**Your assignment:** Find the line that contains "temperature, top_p configuration", then repeat it and each line after it to the end of the records, exactly.

+ + + + + + +

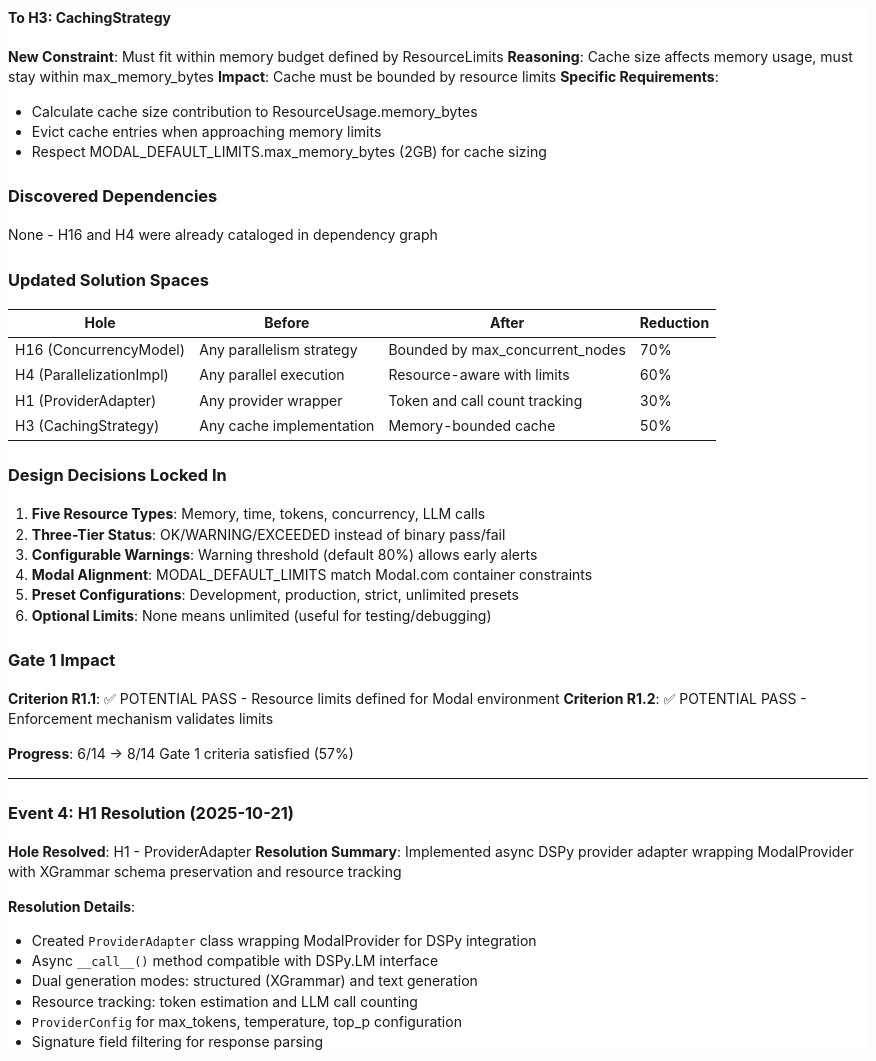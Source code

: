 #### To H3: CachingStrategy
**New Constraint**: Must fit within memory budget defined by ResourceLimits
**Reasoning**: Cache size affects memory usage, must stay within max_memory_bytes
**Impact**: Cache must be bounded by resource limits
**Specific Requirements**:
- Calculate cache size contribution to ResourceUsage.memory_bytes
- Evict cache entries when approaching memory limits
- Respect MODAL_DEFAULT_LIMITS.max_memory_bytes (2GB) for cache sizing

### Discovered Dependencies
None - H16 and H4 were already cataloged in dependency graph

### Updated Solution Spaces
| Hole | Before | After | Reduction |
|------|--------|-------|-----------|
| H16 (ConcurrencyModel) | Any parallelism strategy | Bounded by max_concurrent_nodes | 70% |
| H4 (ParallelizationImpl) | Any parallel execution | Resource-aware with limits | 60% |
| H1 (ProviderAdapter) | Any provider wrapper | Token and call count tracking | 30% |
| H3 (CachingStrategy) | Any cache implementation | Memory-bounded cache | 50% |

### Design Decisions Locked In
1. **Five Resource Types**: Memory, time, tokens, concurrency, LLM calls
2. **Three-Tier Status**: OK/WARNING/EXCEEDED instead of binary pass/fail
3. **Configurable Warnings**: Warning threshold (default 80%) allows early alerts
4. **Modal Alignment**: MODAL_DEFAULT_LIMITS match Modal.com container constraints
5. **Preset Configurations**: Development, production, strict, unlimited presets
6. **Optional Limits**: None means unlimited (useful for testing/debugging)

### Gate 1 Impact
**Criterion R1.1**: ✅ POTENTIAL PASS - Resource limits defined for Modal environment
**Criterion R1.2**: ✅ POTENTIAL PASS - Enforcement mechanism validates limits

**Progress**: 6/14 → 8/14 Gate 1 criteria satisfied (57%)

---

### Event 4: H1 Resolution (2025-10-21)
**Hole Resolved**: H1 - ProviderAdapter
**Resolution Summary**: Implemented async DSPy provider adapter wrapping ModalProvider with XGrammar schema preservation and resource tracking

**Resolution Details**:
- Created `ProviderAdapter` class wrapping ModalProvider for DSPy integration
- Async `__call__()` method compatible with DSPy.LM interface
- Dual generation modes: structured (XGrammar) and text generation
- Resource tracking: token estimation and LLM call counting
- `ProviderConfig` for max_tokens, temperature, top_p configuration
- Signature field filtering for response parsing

+ + + + + + +

**Result of the exercise:**
- `ProviderConfig` for max_tokens, temperature, top_p configuration
- Signature field filtering for response parsing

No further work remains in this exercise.